Sidestep social engineering scams
Insights from Morgan Stanley Wealth Management07/12/21
Summary: Learn about common social engineering scams you may encounter and ways to help prevent them.
As cybercriminals become more sophisticated, it’s important to educate yourself on the warning signs of common crimes like identity theft, consumer fraud, and financial abuse.
Many of the latest scams revolve around social engineering—manipulating individuals into sharing personal information. The information may seem rather innocuous, and a victim may think there’s no harm in sharing it—but it could be deployed later to initiate an attack.
It’s critical to stay up-to-date about common schemes you might encounter so you can help prevent fraud. We break down three common scams used by cyber criminals and how they can evolve into social engineering.
Phishing starts with an email that often looks like it’s from a trusted or legitimate source. The email will ask you to do something—usually click on a link or download an attachment.
The link typically takes you to a website that seeks to steal your information or download malicious software (or “malware”) onto your computer. Opening the attachment may infect your computer with malware.
Once the malware invades your computer, a hacker can use it to look at personal documents saved on your computer, such as a tax return. They can also capture the keystrokes on your computer or take screenshots of sites you visit to steal your logins, passwords, and other sensitive information. If the hacker steals your information, they may try to access your bank accounts or contacts, or sell your data to other cybercriminals.
Security tips: Never click on a link or open an attachment from unsolicited sources, and don’t provide personal information when responding to an email request.
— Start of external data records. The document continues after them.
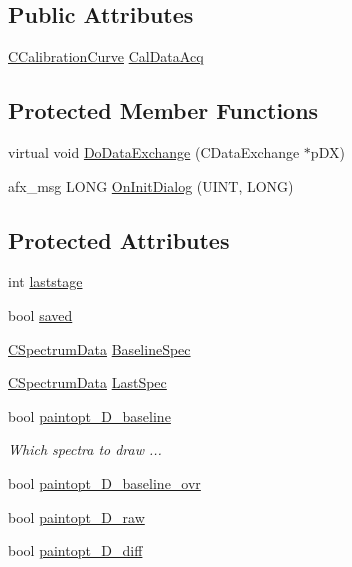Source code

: \subsection*{Public Attributes}
\begin{DoxyCompactItemize}
\item 
\hyperlink{classCCalibrationCurve}{CCalibrationCurve} \hyperlink{classCDlgBarAcq_ac6d303123cbc7b900334a1f7d59c27f0}{CalDataAcq}
\end{DoxyCompactItemize}
\subsection*{Protected Member Functions}
\begin{DoxyCompactItemize}
\item 
virtual void \hyperlink{classCDlgBarAcq_a169fcd0a36acd4774eed38ca71833acf}{DoDataExchange} (CDataExchange $\ast$pDX)
\item 
afx\_\-msg LONG \hyperlink{classCDlgBarAcq_a7c8da5203e89a803d81d7c26fbec1ced}{OnInitDialog} (UINT, LONG)
\end{DoxyCompactItemize}
\subsection*{Protected Attributes}
\begin{DoxyCompactItemize}
\item 
int \hyperlink{classCDlgBarAcq_a5c87f97e5ce4ceca97d2d14eb95e0d02}{laststage}
\item 
bool \hyperlink{classCDlgBarAcq_a75183d3a82a56dd75349d200f3ef00d4}{saved}
\item 
\hyperlink{classCSpectrumData}{CSpectrumData} \hyperlink{classCDlgBarAcq_aa73a67e05483890dd9f82c49bb5d8746}{BaselineSpec}
\item 
\hyperlink{classCSpectrumData}{CSpectrumData} \hyperlink{classCDlgBarAcq_aa479265b10dece2fb301894efddce881}{LastSpec}
\item 
bool \hyperlink{classCDlgBarAcq_a18dbcf04939bfc600a27898d7f470263}{paintopt\_\-D\_\-baseline}
\begin{DoxyCompactList}\small\item\em Which spectra to draw ... \item\end{DoxyCompactList}\item 
bool \hyperlink{classCDlgBarAcq_afdee9e19c60ee22b8464cebc7685b573}{paintopt\_\-D\_\-baseline\_\-ovr}
\item 
bool \hyperlink{classCDlgBarAcq_a975c3cd2e0dfb9c7dc4ac41c36d20525}{paintopt\_\-D\_\-raw}
\item 
bool \hyperlink{classCDlgBarAcq_ac7f914a7e5f6dfc66404db04c237929d}{paintopt\_\-D\_\-diff}
\end{DoxyCompactItemize}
With this phone scam, a fraudster calls you and poses as a representative from a reputable organization to obtain your personal information. During vishing calls, the fraudster usually imparts a sense of urgency or panic to make you more likely to share the requested data.
Security tips: Only answer phone calls from numbers you recognize. Also, be guarded when providing your personal data by phone. Make sure the person asking for the information is from a legitimate organization and is who they claim to be. You can always hang up and call the organization back using a phone number found through a trusted source—such as the company’s official website or a financial statement.
Short for “SMS phishing,” this occurs when a fraudster attempts to get personal information via an SMS or text message. The fraudster may also try to download malware onto your mobile device.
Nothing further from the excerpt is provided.